If you have Windows x64, File Explorer’s policy is enabled by default. This way, as soon as it gets corrupted, it will be terminated.
The Policy, Heap Termination on corruption, is a bit misleading as heap is not getting terminated. The process terminates once it recognizes that the File Explorer has been corrupted. So, enabling the policy, Turn off Heap Termination on corruption, will stop File Explorer from terminating immediately when it gets corrupted.
Enabling this policy makes Explorer give backward compatibility concessions to older extensions that used to get away after corrupting the File Explorer. This way, your Explorer on Windows x64 will work similarly to Windows x86.

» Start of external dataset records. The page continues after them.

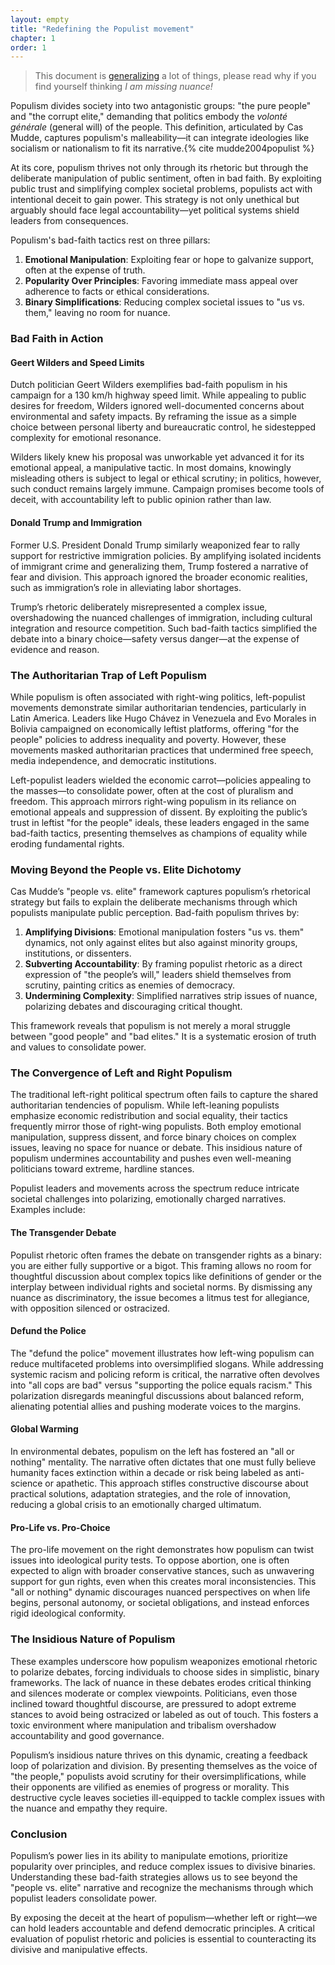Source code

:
 ```yaml
---
layout: empty
title: "Redefining the Populist movement"
chapter: 1
order: 1
---
```


> This document is [generalizing](#generalization-and-trends) a lot of things, please read why if you find yourself thinking *I am missing nuance!*

Populism divides society into two antagonistic groups: "the pure people" and "the corrupt elite," demanding that politics embody the *volonté générale* (general will) of the people. This definition, articulated by Cas Mudde, captures populism's malleability—it can integrate ideologies like socialism or nationalism to fit its narrative.{% cite mudde2004populist %}

At its core, populism thrives not only through its rhetoric but through the deliberate manipulation of public sentiment, often in bad faith. By exploiting public trust and simplifying complex societal problems, populists act with intentional deceit to gain power. This strategy is not only unethical but arguably should face legal accountability—yet political systems shield leaders from consequences.

Populism's bad-faith tactics rest on three pillars:

1. **Emotional Manipulation**: Exploiting fear or hope to galvanize support, often at the expense of truth.  
2. **Popularity Over Principles**: Favoring immediate mass appeal over adherence to facts or ethical considerations.  
3. **Binary Simplifications**: Reducing complex societal issues to "us vs. them," leaving no room for nuance.

### Bad Faith in Action

#### Geert Wilders and Speed Limits
Dutch politician Geert Wilders exemplifies bad-faith populism in his campaign for a 130 km/h highway speed limit. While appealing to public desires for freedom, Wilders ignored well-documented concerns about environmental and safety impacts. By reframing the issue as a simple choice between personal liberty and bureaucratic control, he sidestepped complexity for emotional resonance.

Wilders likely knew his proposal was unworkable yet advanced it for its emotional appeal, a manipulative tactic. In most domains, knowingly misleading others is subject to legal or ethical scrutiny; in politics, however, such conduct remains largely immune. Campaign promises become tools of deceit, with accountability left to public opinion rather than law.

#### Donald Trump and Immigration
Former U.S. President Donald Trump similarly weaponized fear to rally support for restrictive immigration policies. By amplifying isolated incidents of immigrant crime and generalizing them, Trump fostered a narrative of fear and division. This approach ignored the broader economic realities, such as immigration’s role in alleviating labor shortages.

Trump’s rhetoric deliberately misrepresented a complex issue, overshadowing the nuanced challenges of immigration, including cultural integration and resource competition. Such bad-faith tactics simplified the debate into a binary choice—safety versus danger—at the expense of evidence and reason.

### The Authoritarian Trap of Left Populism

While populism is often associated with right-wing politics, left-populist movements demonstrate similar authoritarian tendencies, particularly in Latin America. Leaders like Hugo Chávez in Venezuela and Evo Morales in Bolivia campaigned on economically leftist platforms, offering "for the people" policies to address inequality and poverty. However, these movements masked authoritarian practices that undermined free speech, media independence, and democratic institutions.

Left-populist leaders wielded the economic carrot—policies appealing to the masses—to consolidate power, often at the cost of pluralism and freedom. This approach mirrors right-wing populism in its reliance on emotional appeals and suppression of dissent. By exploiting the public’s trust in leftist "for the people" ideals, these leaders engaged in the same bad-faith tactics, presenting themselves as champions of equality while eroding fundamental rights.

### Moving Beyond the People vs. Elite Dichotomy

Cas Mudde’s "people vs. elite" framework captures populism’s rhetorical strategy but fails to explain the deliberate mechanisms through which populists manipulate public perception. Bad-faith populism thrives by:

1. **Amplifying Divisions**: Emotional manipulation fosters "us vs. them" dynamics, not only against elites but also against minority groups, institutions, or dissenters.  
2. **Subverting Accountability**: By framing populist rhetoric as a direct expression of "the people’s will," leaders shield themselves from scrutiny, painting critics as enemies of democracy.  
3. **Undermining Complexity**: Simplified narratives strip issues of nuance, polarizing debates and discouraging critical thought.

This framework reveals that populism is not merely a moral struggle between "good people" and "bad elites." It is a systematic erosion of truth and values to consolidate power.

### The Convergence of Left and Right Populism

The traditional left-right political spectrum often fails to capture the shared authoritarian tendencies of populism. While left-leaning populists emphasize economic redistribution and social equality, their tactics frequently mirror those of right-wing populists. Both employ emotional manipulation, suppress dissent, and force binary choices on complex issues, leaving no space for nuance or debate. This insidious nature of populism undermines accountability and pushes even well-meaning politicians toward extreme, hardline stances.

Populist leaders and movements across the spectrum reduce intricate societal challenges into polarizing, emotionally charged narratives. Examples include:

#### **The Transgender Debate**
Populist rhetoric often frames the debate on transgender rights as a binary: you are either fully supportive or a bigot. This framing allows no room for thoughtful discussion about complex topics like definitions of gender or the interplay between individual rights and societal norms. By dismissing any nuance as discriminatory, the issue becomes a litmus test for allegiance, with opposition silenced or ostracized.

#### **Defund the Police**
The "defund the police" movement illustrates how left-wing populism can reduce multifaceted problems into oversimplified slogans. While addressing systemic racism and policing reform is critical, the narrative often devolves into "all cops are bad" versus "supporting the police equals racism." This polarization disregards meaningful discussions about balanced reform, alienating potential allies and pushing moderate voices to the margins.

#### **Global Warming**
In environmental debates, populism on the left has fostered an "all or nothing" mentality. The narrative often dictates that one must fully believe humanity faces extinction within a decade or risk being labeled as anti-science or apathetic. This approach stifles constructive discourse about practical solutions, adaptation strategies, and the role of innovation, reducing a global crisis to an emotionally charged ultimatum.

#### **Pro-Life vs. Pro-Choice**
The pro-life movement on the right demonstrates how populism can twist issues into ideological purity tests. To oppose abortion, one is often expected to align with broader conservative stances, such as unwavering support for gun rights, even when this creates moral inconsistencies. This "all or nothing" dynamic discourages nuanced perspectives on when life begins, personal autonomy, or societal obligations, and instead enforces rigid ideological conformity.

### The Insidious Nature of Populism

These examples underscore how populism weaponizes emotional rhetoric to polarize debates, forcing individuals to choose sides in simplistic, binary frameworks. The lack of nuance in these debates erodes critical thinking and silences moderate or complex viewpoints. Politicians, even those inclined toward thoughtful discourse, are pressured to adopt extreme stances to avoid being ostracized or labeled as out of touch. This fosters a toxic environment where manipulation and tribalism overshadow accountability and good governance.

Populism’s insidious nature thrives on this dynamic, creating a feedback loop of polarization and division. By presenting themselves as the voice of "the people," populists avoid scrutiny for their oversimplifications, while their opponents are vilified as enemies of progress or morality. This destructive cycle leaves societies ill-equipped to tackle complex issues with the nuance and empathy they require.

### Conclusion

Populism’s power lies in its ability to manipulate emotions, prioritize popularity over principles, and reduce complex issues to divisive binaries. Understanding these bad-faith strategies allows us to see beyond the "people vs. elite" narrative and recognize the mechanisms through which populist leaders consolidate power.

By exposing the deceit at the heart of populism—whether left or right—we can hold leaders accountable and defend democratic principles. A critical evaluation of populist rhetoric and policies is essential to counteracting its divisive and manipulative effects.


<!-- Cas Mudde, a prominent political scientist, defines populism as "a thin-centered ideology that considers society to be ultimately separated into two homogeneous and antagonistic groups: 'the pure people' versus 'the corrupt elite,' and which argues that politics should be an expression of the volonté générale (general will) of the people."{% cite mudde2004populist %}

The "thin-centered" nature of populism means it lacks a comprehensive ideological framework, allowing it to merge with various "thick-centered" ideologies like socialism or nationalism. According to Mudde, the core tenets of populism are:

1. The People: Viewed as a unified, virtuous entity embodying the nation's will.
2. The Elite: Perceived as a corrupt group acting against the people's interests.
3. General Will: The belief that politics should directly reflect the people's unified desires.

Other scholars offer varying perspectives on populism:

* Political-Strategic Approach: Kurt Weyland defines populism as "a political strategy through which a personalist leader seeks or exercises government power based on direct, unmediated, uninstitutionalized support from large numbers of mostly unorganized followers."{% cite weyland2001clarifying %}
* Discursive Approach: Ernesto Laclau views populism as a discourse that constructs a political frontier dividing society into two camps, emphasizing the role of language and symbols in shaping political identities.{% cite laclau2005on %}
* Socioeconomic Approach: Some economists describe populism as policies characterized by extensive public spending and economic mismanagement, often leading to fiscal crises.{% cite dornbusch1990macroeconomic %}
While these definitions vary, they commonly highlight the centrality of the people-elite dichotomy and the emphasis on popular sovereignty in populist movements.

However, this may be only part of the story. I propose that the pillars of the populist movement are based on:

1. Emotional Manipulation (Fear vs. Hope): Leveraging emotions to galvanize support, often by stoking fears or offering hope.
2. Prioritizing "Popular" over "Principled" Decisions (Fact vs. Fiction): Favoring immediate popularity over adherence to established principles or factual accuracy.
3. Simplifying Complex Issues into Binary Solutions (Inclusion vs. Ostracism): Reducing intricate societal problems to simple, binary choices, framing opposition as antagonistic.


## Illustrative Examples
### Geert Wilders and the 130 km/h Speed Limit
Geert Wilders, a Dutch politician, campaigned for increasing highway speed limits to 130 km/h, appealing to the public's desire for personal freedom and convenience. This stance prioritized emotional appeal over factual considerations like environmental impact and road safety. By simplifying the issue to a matter of personal liberty versus government restriction, the complexities of environmental policy were sidestepped.

It is evident that Wilders knew this proposal was not achievable, yet he emphasized it for its emotional appeal—a tactic that constitutes manipulation and bad faith. While such behavior might be subject to legal consequences in other contexts, campaign promises remain largely exempt from prosecution, leaving accountability to public opinion rather than the law.

### Donald Trump and Immigration
Former U.S. President Donald Trump's immigration policies emphasized the fear of immigrants committing crimes over the economic benefits of immigration, such as filling labor shortages. By focusing on isolated incidents and generalizing them, the issue was framed to manipulate public fear, overshadowing factual economic needs.

Immigration is not without its challenges. It can lead to cultural upheaval and struggles for both migrants and host communities as they navigate integration, cultural differences, and resource competition. Evidence shows that more homogenous societies tend to experience lower crime rates and higher levels of happiness, which underscores the difficulty of balancing the benefits of immigration with its societal impact. These are tough, multifaceted problems without simple solutions. 

However, the disproportionate focus on crime in the immigration debate diverts attention from these deeper, evidence-based issues and instead perpetuates fear. This deliberate misrepresentation not only oversimplifies the challenges but also exploits public anxieties for political gain. Again, it is acting in bad faith.

## Reevaluating the People vs. Elite Framework
While Cas Mudde's definition emphasizes the dichotomy between "the pure people" and "the corrupt elite," this framework may not fully capture the mechanisms through which populism creates division. The pillars of emotional manipulation, prioritization of popularity over principles, and the simplification of complex issues inherently generate an "us vs. them" dynamic—not necessarily by casting elites as evil, but by manipulating the masses to adopt polarized perspectives.

Populist movements often employ emotional manipulation to evoke strong feelings such as fear or hope. This strategy can create divisions by portraying certain groups or ideas as threats or saviors, regardless of factual accuracy. For instance, by stoking fears about immigration or economic instability, populists can rally support against perceived enemies, effectively creating an "us vs. them" scenario rooted in emotion rather than reason.

The prioritization of "popular" over "principled" decisions further deepens this divide. Populist leaders may endorse policies that are immediately appealing to the masses, even if they conflict with established principles or factual evidence. This approach can alienate those who advocate for principled or evidence-based policymaking, framing them as part of the "other" that opposes the will of the people.

By simplifying complex issues into binary solutions, populists reduce nuanced debates into stark choices, forcing individuals to align with one side or risk ostracism. This black-and-white thinking eliminates middle ground and discourages critical analysis, reinforcing divisions within society. The "us vs. them" dynamic emerges not from a moral judgment of elites but from the manipulation of public perception to see issues and groups in oppositional terms.

## Right vs. Left Populism

The traditional people-elite dichotomy does not sufficiently explain why right-leaning populism often gains more traction than left-leaning populism. With left being associated with a "For the People" philosophy one would assume that left leaning populists would be more effective that right leaning populists. A closer examination reveals that populist movements, regardless of their nominal ideological leanings, frequently employ similar strategies rooted in emotional manipulation and authoritarian tendencies.

In Latin America, for example, several left-leaning populist leaders have risen to power by adopting nationalist rhetoric, exhibiting xenophobic attitudes, and consolidating authority in ways that mirror right-wing authoritarianism. Leaders like Hugo Chávez in Venezuela and Evo Morales in Bolivia have promoted policies that, while socialist in economic orientation, also incorporate nationalistic and exclusionary elements. These leaders have curtailed press freedoms, undermined democratic institutions, and marginalized opposition groups.

This blending of leftist economic policies with authoritarian governance suggests that the traditional left-right spectrum may be insufficient to categorize populist movements accurately. The key characteristics that define these movements are not solely their economic policies but their methods of consolidating power and manipulating public sentiment.

Populism's reliance on emotional appeals and simplified narratives allows it to transcend conventional ideological boundaries. Whether labeled as right or left, populist leaders often prioritize nationalistic goals, resist globalization, and promote policies that favor in-group identities over inclusive, pluralistic approaches. This tendency leads to xenophobia and authoritarianism, attributes commonly associated with right-leaning ideologies, even when the movement's economic policies vary.


## Conclusion
By focusing on how emotional manipulation, the pursuit of popularity over principles, and the reduction of complex issues into binary choices create divisions within society, we gain a more comprehensive understanding of populism. This perspective reveals that the "us vs. them" dynamic is less about a moral battle between the pure people and the corrupt elite and more about how populist leaders manipulate public perception to foster division and consolidate power.

Understanding populism through this lens allows us to move beyond the limitations of the people-elite framework and recognize the underlying strategies that make populist movements effective. It also highlights the need to critically evaluate populist rhetoric and policies, regardless of their position on the traditional political spectrum, to safeguard democratic principles and promote informed, inclusive discourse. -->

Turn off Heap Termination on corruption for Explorer
These are the two ways by which you can turn off Heap termination on corruption in Windows systems:
- By Group Policy Editor
- By Registry Editor
1] By Group Policy Editor
To turn off heap termination we are going to use Group Policy Editor. It is the easiest method to do the same as we just have to alter a policy and we are good to go.
So, to do that, hit Win + R, type “gpedit.msc”, and hit Enter to open Group Policy Editor. Now, navigate to the following location.
Computer Configuration > Administrative Templates > Windows Components > File Explorer
Look for “Turn off heap termination on corruption” from the list of policies. Double-click on it to open, select Enabled and click Apply > OK.
Disabling heap termination on corruption can allow certain legacy plug-in applications to function without terminating Explorer immediately, although Explorer may still terminate unexpectedly later.
Now, your File Explorer won’t be terminated immediately.
Read: How to turn on or off Location Scripting on Windows
2] By Registry Editor
Group Policy Editor is not available in Windows 10 Home (or any Windows ), but this doesn’t mean you can not stop your Fire Explorer from terminating. You can alter the same policy with the help of the Registry Editor.
Open Registry Editor by Win + R, type “regedit”, and hit Enter. Go to the following locations.
Computer\HKEY_LOCAL_MACHINE\SOFTWARE\Policies\Microsoft\Windows\Explorer
If you can not find the “Explorer” key, right-click on Windows, select New > Key, and name it “Explorer”.
Right-click on Explorer and select New > DWORD (32-bit) Value. Name the newly created value “NoHeapTerminationOnCorruption“, set the Value data to 1, and click OK.
This way, you will have disabled Heap Termination of File Explorer.